It’s happening in the singles charts, too

Streaming has also transformed the singles charts, now that all streams of all songs get counted rather than just the tracks released on CD as a single.

It means that when global artists like Kanye West, Taylor Swift or Harry Styles release a new album, there’s a good chance that every single song will appear on the charts.

And it’s allowed songs like The Killers’ Mr Brightside to chart week-in, week-out.

That song did moderately well when it was released nearly two decades ago, but in 2021 it roared back to the charts.
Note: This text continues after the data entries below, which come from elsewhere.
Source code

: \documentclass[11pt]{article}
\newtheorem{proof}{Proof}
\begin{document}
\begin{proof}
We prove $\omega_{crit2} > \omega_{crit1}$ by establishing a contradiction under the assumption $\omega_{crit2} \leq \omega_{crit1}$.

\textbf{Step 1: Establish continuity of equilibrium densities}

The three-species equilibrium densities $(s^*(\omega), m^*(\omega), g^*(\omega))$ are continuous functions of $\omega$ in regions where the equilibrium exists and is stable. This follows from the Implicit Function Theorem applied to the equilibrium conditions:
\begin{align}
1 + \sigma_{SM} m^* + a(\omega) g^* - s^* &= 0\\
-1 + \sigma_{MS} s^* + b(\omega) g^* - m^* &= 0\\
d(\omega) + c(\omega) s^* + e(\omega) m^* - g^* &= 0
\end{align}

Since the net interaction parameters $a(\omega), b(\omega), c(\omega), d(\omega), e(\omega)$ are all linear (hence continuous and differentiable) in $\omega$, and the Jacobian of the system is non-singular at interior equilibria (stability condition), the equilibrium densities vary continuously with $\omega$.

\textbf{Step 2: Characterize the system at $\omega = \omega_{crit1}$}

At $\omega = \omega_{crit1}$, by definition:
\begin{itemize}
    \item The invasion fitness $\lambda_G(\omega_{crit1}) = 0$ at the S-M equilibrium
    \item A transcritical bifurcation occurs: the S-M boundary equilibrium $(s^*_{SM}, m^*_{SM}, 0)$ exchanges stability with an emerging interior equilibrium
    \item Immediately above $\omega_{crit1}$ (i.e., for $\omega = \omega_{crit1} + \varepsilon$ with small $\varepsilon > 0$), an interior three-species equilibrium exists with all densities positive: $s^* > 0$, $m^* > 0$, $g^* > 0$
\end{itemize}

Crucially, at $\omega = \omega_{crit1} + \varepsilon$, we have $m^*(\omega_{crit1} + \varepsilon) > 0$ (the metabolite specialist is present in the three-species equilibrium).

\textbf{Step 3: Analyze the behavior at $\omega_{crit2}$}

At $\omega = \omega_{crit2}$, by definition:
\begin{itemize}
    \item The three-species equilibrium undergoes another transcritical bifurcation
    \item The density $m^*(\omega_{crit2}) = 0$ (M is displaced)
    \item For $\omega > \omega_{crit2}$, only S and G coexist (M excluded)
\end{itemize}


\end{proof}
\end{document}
In 2022 it charted in all but four weeks of the year.

Do we still need charts at all?

While the charts used to have significant clout, their cultural capital has faded.
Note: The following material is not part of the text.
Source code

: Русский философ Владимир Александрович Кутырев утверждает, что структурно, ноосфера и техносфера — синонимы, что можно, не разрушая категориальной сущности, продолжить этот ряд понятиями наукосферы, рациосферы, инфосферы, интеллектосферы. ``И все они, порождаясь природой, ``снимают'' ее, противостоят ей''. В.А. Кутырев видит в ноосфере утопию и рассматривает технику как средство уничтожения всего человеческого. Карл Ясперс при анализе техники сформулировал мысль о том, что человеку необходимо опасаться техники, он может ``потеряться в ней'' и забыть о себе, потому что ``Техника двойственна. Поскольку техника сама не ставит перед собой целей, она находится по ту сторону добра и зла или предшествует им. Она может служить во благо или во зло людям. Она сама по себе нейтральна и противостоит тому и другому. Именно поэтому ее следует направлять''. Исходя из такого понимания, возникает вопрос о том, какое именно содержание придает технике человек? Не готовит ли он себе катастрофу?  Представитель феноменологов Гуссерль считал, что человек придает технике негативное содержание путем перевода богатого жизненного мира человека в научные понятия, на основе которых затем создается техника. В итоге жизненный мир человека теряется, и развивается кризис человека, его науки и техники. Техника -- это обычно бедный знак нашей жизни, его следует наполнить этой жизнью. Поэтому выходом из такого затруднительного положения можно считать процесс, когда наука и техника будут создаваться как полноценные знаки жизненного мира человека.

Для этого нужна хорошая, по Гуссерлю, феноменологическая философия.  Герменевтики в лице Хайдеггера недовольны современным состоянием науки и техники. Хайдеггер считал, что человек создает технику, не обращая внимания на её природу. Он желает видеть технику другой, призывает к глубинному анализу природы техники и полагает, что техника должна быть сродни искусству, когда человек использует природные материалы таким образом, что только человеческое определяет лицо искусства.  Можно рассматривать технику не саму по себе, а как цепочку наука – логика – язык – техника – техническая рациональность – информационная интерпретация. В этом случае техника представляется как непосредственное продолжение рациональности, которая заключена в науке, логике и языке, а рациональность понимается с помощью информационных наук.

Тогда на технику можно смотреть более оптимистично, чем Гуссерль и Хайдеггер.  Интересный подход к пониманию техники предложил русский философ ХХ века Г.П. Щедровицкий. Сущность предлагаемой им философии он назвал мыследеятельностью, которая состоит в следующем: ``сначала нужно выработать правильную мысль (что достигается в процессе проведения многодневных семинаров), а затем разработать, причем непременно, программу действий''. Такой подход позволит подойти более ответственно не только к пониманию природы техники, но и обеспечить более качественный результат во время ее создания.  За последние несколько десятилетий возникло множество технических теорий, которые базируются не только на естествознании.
“I can’t remember the last time someone told me what had hit number one on the charts, and that made me want to go and listen to a record, and I don’t think any of my friends who don’t work in the music industry would say that either,” Double J music correspondent Zan Rowe says.

“We need to adjust the rules of how we analyse charts, how we analyse play, how we analyse connectedness, because at the moment, it’s a very old set of rules for a very new way of listening.”

Double J music correspondent Zan Rowe says we need to reconsider how we approach music charts.  ()

Rowe believes the current iteration of the charts seems to be more focused on the industry and the artist, rather than the audience. “I think who the charts serve is something that we should be taking a look at,” she says.

ARIA argues that while music fans are less likely to be checking the charts than they used to, getting a number one still gives artists a career boost.

“Not only does it give the artist or the band a sense of recognition for their work … it’s actually a really important tool for them to be able to use both domestically and globally with agents overseas, festival promoters, overseas with the streaming platforms,” Herd says.